DARPA asks Michigan college to use commercial processes to develop sensors in record time

April 23, 2013
ARLINGTON, Va., 23 April 2013. Sensors experts at the U.S. Defense Advanced Research Projects Agency (DARPA) in Arlington, Va., are tapping a university on the Upper Peninsula of Michigan to find new ways to use commercial processes for developing sensors in record time.

ARLINGTON, Va., 23 April 2013. Sensors experts at the U.S. Defense Advanced Research Projects Agency (DARPA) in Arlington, Va., are tapping a university on the Upper Peninsula of Michigan to find new ways to use commercial processes for sensor development in record time.

DARPA is asking sensors designers at Michigan Technological University in Houghton, Mich., to participate in the DARPA Adaptable Sensor System (ADAPT) phase 2 program that seeks to enable companies to develop sophisticated sensor systems in one year or less, rather than three and eight years it takes today to develop military sensors.

The second phase of ADAPT seeks to speed sensor development with commercial processes that typically have not been used in military sensor systems development by avoiding developing sensors from scratch to meet a specific system need in stovepipe fashion.

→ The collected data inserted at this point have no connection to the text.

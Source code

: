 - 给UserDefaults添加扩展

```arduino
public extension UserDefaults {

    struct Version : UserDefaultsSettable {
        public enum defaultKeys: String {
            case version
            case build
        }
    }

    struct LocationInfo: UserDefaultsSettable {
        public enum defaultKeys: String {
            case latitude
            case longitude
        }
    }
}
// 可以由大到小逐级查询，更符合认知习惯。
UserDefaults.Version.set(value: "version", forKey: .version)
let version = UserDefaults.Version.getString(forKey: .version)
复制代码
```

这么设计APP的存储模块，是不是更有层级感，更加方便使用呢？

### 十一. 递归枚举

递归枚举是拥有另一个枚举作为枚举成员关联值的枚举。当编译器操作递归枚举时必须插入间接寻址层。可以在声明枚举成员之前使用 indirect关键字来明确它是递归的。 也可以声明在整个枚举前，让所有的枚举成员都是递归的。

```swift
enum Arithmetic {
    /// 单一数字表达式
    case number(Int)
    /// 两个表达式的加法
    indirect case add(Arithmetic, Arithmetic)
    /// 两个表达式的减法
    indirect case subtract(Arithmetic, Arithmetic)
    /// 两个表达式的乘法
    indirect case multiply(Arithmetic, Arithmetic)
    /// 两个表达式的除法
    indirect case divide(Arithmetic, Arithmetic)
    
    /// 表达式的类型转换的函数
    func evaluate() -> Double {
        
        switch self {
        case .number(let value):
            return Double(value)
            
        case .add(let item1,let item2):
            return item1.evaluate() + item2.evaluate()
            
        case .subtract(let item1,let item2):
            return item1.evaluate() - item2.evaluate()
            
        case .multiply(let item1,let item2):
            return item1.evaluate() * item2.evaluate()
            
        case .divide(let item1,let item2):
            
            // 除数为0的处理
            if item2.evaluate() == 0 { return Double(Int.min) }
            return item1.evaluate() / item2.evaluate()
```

The DARPA Strategic Technology Office (STO) is awarding Michigan Technological University a $159,594 contract for the program.

DARPA scientists would like to draw from expertise in commercial consumer electronics development that relies on investments in reference designs that demonstrate technology and form the basis consumer electronic products. These reference designs enable consumer electronics systems integrators to develop and upgrade products quickly, DARPA officials say.

The first phase of the ADAPT program developed core sensor hardware and software by capitalizing on commercial smartphone technology, including processors; data storage; fast and low-power communications; GPS navigation; compass, accelerometer, and gyro orientation; sensor and communications interfaces; the Android operating system; sensor management; distributed database and communications protocols; and display utilities.

For the program's second phase, Michigan Technological researchers will try to create reference designs that use this core technology that enable system integrators to develop and deliver new sensor missions in less than 12 months. DARPA may award additional contracts for the program.

The ADAPT phase 2 program has three topic areas: reference designs, reusable core software, and core and ancillary hardware. DARPA primarily is interested in inexpensive open-systems generic reference designs that enable a broad range of systems integrators to develop sensor systems quickly that support several military sensor missions. These reference designs are meant to communicate technical capability, and should use government-furnished ADAPT core technology.

Today the ADAPT program has one reference design in development for unattended ground sensors that demonstrates how the ADAPT core technology can be used in sophisticated, distributed stationary sensor systems of 500 nodes.

Reusable core software seeks to expand existing ADAPT core software capabilities that runs on an ADAPT general-purpose processor, graphics coprocessor, field-programmable gate array (FPGA), radios, and sensor and GPIO interfaces.

Core and ancillary hardware seeks to enhance existing ADAPT core hardware, and should be designed and manufactured using commercial processes. Power consumption is a significant consideration. ADAPT phase 2 demonstrations are scheduled for spring and summer 2014.